Did you know you have as many neurons lining your digestive track as exist up in your head? Things don’t just taste good. They feel good—because of the release of a powerful neurotransmitter from your head to your stomach: dopamine, common across a huge spectrum of life, vertebrates to invertebrates. Among other things, it stimulates voluntary movement. See a fly, swat it, and thank dopamine. But it also sets up a reward-based pleasure principle in the digestive track—and all the way back up to the brain.
And how does this feel-good, warm-and-fuzzy dopamine make its appearance? First, it gets triggered by our personal, culinary histories. When we taste something delicious, we ping the brain’s hippocampus, our memory center. If we find tastes that match or are analogous to previously pleasurable ones, that ping sets off the Rube Goldberg cascade of chemicals that finally leads to dopamine all the way down the body.
Second, dopamine is triggered by chewing. Moving our jaws, we signal the vagus nerve to start firing. (It’s pronounced VAY-gus, as in Las Vegas.) That nerve is the single link between those up-top neurons and the ones in our digestive tracks. By chewing, we give the vagus nerve permission to release more of the pleasurable stuff.

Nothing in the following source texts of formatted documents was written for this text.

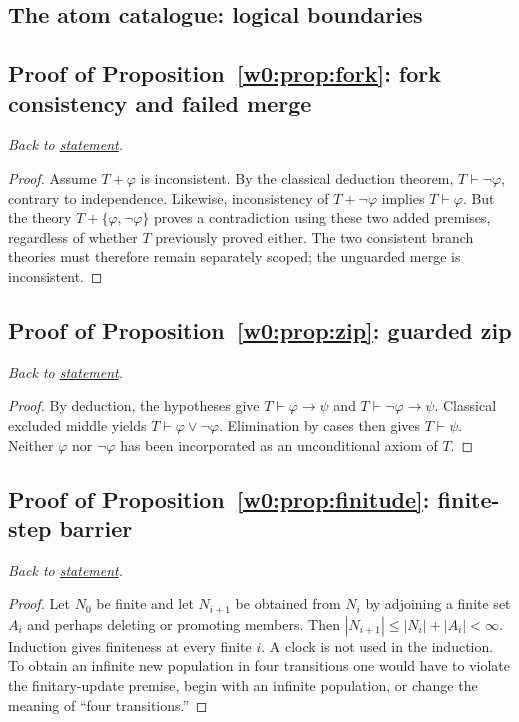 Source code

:\documentclass[11pt,letterpaper]{article}
\theoremstyle{definition}\newtheorem{definition}[theorem]{Definition}\newtheorem{example}[theorem]{Example}
\theoremstyle{remark}\newtheorem{remark}[theorem]{Remark}
\begin{document}
\subsection*{The atom catalogue: logical boundaries}

\subsection{Proof of Proposition~\ref{w0:prop:fork}: fork consistency and failed merge}\label{w0:pr:fork}
\textit{Back to \hyperref[w0:prop:fork]{statement}.}
\begin{proof}
Assume $T+\varphi$ is inconsistent. By the classical deduction theorem, $T\vdash\neg\varphi$, contrary to independence. Likewise, inconsistency of $T+\neg\varphi$ implies $T\vdash\varphi$. But the theory $T+\{\varphi,\neg\varphi\}$ proves a contradiction using these two added premises, regardless of whether $T$ previously proved either. The two consistent branch theories must therefore remain separately scoped; the unguarded merge is inconsistent.
\end{proof}

\subsection{Proof of Proposition~\ref{w0:prop:zip}: guarded zip}\label{w0:pr:zip}
\textit{Back to \hyperref[w0:prop:zip]{statement}.}
\begin{proof}
By deduction, the hypotheses give $T\vdash\varphi\to\psi$ and $T\vdash\neg\varphi\to\psi$. Classical excluded middle yields $T\vdash\varphi\lor\neg\varphi$. Elimination by cases then gives $T\vdash\psi$. Neither $\varphi$ nor $\neg\varphi$ has been incorporated as an unconditional axiom of $T$.
\end{proof}

\subsection{Proof of Proposition~\ref{w0:prop:finitude}: finite-step barrier}\label{w0:pr:finitude}
\textit{Back to \hyperref[w0:prop:finitude]{statement}.}
\begin{proof}
Let $N_0$ be finite and let $N_{i+1}$ be obtained from $N_i$ by adjoining a finite set $A_i$ and perhaps deleting or promoting members. Then $|N_{i+1}|\le |N_i|+|A_i|<\infty$. Induction gives finiteness at every finite $i$. A clock is not used in the induction. To obtain an infinite new population in four transitions one would have to violate the finitary-update premise, begin with an infinite population, or change the meaning of ``four transitions.''
\end{proof}
\end{document}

Put simply, we eat because food feels good. If we ever intend to solve our overeating dilemmas in the modern world, it’s because we’ll embrace the very root of tasting and eating—that is, pleasure—and not run away from it. And here’s where whole grains play a crucial role: They offer big tastes and lots of chew in every spoonful. What’s more, every bite is laying down a good memory of better food for the years to come.
Still it’s sometimes hard to say “no” to that gummy, takeout sandwich—especially since our work week has expanded so dramatically. According to the Bureau of Labor Statistics, the average US blue-collar worker now puts in 47.1 hours per week and the average white-collar worker 53.2 hours. Those are 10-hour days—and that’s on average, with many reporting not-uncommon 70-hour work weeks. While other developed countries—France, Great Britain, Canada—lag behind the United States, they’re catching up, the pace ever increasing globally and locally at once.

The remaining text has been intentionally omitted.